Considering that more people are flying than they have in years, your air travel experience could quickly become a hectic mess - especially if your flight doesn’t take off on time (or at all).
Unfortunately, criminals are taking note of this, and are using a new scam to target stressed out and desperate passengers whose flights have been canceled or delayed.
Here’s what you need to know to protect yourself, and what to do instead if there’s a disruption in your travel plans.
New Scam Targeting Passengers On Canceled Or Delayed Flights
No matter how prepared you might be (constantly checking your airline’s app, obsessively checking the weather report, and getting “just-in-case” travelers insurance), sometimes, the inevitable happens, and you find yourself waiting around for hours in the airport due to circumstances out of your control.
Many times when this happens, a passenger's first instinct is to call the airline directly to try and book a new flight. They’ll google the name of the airline and call the number that pops up on their search results to try and get a hold of a customer service representative.

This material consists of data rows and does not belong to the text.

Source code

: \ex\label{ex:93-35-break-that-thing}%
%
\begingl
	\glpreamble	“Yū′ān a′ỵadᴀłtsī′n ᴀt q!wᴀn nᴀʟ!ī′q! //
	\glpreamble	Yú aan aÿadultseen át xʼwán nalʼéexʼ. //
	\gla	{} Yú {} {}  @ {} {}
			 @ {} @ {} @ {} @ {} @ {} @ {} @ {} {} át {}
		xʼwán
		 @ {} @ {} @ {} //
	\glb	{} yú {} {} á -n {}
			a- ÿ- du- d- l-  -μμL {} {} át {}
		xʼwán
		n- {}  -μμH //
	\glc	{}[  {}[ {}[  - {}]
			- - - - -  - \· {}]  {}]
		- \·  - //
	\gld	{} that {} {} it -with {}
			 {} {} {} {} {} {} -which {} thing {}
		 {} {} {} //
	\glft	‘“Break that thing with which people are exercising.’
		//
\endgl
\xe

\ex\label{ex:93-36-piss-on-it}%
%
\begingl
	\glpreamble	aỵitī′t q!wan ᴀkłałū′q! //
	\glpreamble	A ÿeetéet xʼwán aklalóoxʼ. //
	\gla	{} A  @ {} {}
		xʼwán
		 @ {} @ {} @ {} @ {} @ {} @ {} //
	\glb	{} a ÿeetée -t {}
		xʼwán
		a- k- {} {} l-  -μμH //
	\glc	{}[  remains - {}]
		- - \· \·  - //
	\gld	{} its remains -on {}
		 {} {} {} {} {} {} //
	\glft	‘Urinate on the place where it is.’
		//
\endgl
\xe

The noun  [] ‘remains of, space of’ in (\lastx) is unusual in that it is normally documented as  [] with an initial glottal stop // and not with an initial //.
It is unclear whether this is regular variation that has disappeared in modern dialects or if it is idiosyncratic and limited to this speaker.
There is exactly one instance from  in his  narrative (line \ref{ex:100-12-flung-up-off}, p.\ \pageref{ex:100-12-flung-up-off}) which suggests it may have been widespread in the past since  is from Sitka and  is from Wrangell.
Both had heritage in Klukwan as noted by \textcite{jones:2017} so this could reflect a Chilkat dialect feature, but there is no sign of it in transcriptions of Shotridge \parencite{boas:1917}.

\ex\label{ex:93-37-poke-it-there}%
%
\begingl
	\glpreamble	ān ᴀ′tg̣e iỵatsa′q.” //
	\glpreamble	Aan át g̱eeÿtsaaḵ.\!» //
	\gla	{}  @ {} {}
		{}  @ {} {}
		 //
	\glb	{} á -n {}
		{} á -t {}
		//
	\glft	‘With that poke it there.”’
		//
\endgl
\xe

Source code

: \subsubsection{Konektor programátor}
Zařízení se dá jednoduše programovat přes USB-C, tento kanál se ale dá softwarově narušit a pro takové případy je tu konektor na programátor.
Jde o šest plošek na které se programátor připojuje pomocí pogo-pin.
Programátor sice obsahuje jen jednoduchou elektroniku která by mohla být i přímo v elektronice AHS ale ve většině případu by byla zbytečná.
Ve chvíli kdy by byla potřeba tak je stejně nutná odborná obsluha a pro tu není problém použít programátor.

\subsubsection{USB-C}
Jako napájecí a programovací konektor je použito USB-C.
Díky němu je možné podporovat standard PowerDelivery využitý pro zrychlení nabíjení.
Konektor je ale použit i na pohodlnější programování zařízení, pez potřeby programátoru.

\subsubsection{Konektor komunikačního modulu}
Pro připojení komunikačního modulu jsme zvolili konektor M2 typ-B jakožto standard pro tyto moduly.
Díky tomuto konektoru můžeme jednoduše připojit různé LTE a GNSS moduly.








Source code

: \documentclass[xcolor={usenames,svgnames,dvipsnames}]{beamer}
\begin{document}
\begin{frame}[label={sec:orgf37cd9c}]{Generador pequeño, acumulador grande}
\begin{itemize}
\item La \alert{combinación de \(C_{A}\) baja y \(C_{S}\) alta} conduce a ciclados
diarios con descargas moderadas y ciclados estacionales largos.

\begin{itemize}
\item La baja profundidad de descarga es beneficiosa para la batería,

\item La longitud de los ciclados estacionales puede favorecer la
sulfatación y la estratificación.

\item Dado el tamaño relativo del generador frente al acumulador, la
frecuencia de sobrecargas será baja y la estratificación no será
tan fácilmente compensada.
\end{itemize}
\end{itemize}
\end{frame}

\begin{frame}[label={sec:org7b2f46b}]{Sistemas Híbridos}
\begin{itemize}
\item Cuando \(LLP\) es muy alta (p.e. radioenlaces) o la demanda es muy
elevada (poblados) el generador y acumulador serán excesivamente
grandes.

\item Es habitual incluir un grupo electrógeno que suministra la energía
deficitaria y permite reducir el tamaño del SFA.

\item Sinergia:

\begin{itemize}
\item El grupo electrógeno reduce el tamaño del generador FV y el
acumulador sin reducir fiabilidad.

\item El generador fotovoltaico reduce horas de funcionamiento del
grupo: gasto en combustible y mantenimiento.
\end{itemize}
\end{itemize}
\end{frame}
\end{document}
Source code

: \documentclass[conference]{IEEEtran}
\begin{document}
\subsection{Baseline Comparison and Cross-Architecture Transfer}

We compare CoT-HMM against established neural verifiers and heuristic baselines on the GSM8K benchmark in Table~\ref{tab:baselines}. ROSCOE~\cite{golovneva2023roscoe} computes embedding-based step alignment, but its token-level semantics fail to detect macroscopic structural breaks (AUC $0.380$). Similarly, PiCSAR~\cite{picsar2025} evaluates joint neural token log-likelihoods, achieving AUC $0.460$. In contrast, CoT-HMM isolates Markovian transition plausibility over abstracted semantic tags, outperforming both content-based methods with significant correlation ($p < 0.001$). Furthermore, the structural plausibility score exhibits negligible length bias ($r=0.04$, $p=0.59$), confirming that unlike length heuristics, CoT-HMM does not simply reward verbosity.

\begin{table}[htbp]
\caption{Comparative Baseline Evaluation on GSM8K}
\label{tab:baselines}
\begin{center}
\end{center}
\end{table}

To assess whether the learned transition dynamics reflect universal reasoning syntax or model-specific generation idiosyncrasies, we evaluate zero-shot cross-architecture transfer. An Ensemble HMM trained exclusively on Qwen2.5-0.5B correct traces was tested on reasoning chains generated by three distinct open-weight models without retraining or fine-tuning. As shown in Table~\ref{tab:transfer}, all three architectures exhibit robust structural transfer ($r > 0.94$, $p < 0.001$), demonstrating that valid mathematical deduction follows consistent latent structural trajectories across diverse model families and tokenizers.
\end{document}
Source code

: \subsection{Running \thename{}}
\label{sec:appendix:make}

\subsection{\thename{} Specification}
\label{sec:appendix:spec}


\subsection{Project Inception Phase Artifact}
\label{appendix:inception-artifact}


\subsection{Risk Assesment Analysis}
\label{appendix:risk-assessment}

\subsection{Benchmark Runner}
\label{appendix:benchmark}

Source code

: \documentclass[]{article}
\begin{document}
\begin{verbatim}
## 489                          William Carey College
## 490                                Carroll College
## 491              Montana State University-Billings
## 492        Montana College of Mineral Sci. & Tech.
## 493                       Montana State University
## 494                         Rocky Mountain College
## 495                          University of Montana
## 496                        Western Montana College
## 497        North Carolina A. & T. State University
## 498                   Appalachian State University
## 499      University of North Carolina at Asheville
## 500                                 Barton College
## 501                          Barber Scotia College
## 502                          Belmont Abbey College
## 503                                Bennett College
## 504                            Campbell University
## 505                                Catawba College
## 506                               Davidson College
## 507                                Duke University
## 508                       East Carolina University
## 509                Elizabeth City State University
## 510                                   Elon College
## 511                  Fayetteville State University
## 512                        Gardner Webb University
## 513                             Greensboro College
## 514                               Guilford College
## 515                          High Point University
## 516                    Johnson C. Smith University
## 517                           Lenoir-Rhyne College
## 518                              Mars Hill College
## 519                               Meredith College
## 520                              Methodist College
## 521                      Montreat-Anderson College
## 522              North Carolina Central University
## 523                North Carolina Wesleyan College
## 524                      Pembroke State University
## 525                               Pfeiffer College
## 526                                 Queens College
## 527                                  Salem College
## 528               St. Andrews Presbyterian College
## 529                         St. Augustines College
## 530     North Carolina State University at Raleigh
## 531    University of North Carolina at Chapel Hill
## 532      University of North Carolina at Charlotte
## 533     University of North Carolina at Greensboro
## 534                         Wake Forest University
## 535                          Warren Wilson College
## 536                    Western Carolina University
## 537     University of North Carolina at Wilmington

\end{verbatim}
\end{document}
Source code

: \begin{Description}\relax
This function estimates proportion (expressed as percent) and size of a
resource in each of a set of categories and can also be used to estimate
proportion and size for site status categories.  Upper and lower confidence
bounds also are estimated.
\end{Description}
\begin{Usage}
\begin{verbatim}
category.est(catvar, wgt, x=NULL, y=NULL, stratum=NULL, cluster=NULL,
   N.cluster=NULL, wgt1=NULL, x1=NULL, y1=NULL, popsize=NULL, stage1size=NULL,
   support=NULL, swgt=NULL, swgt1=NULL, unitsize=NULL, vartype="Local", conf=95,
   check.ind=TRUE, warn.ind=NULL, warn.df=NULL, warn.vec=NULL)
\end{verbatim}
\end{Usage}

Now, we know that’s a bad idea.
AAA Warns Of Phone Number Travel Scam
Travel company AAA is warning of a recent scam that specifically targets air travelers who search for an airline’s phone number online after their flight has been canceled or delayed.
Criminals have been posting fake phone numbers that mislead customers into thinking they are calling an airline. Instead, the numbers lead them to an unrelated third party that may ask unknowing travelers for reservation and credit card numbers to pay a “service fee” or price difference between flights - often up to hundreds of dollars.
Here’s What To Do Instead If Your Flight Gets Canceled Or Delayed In New York State
Instead of falling victim to this scheme, AAA suggests you keep your cool and do the following instead when your flight gets delayed or canceled:
- If you’re already at the airport, speak with a gate agent in person or use the airline’s app.
- If you prefer to call the airline directly, use the toll-free number that appears on their website.
- Before you head out for your trip, download the airline’s app and save their toll-free number in your phone’s contacts.
Remember, an airline will never charge you for a canceled or delayed flight, so if anyone you call tells you otherwise, they’re a fraud.
It’s definitely a massive headache when your flight gets disrupted. But as annoying as the situation may be, try to stay calm, and don’t let one of these phone number dupes take advantage of you during an already stressful situation.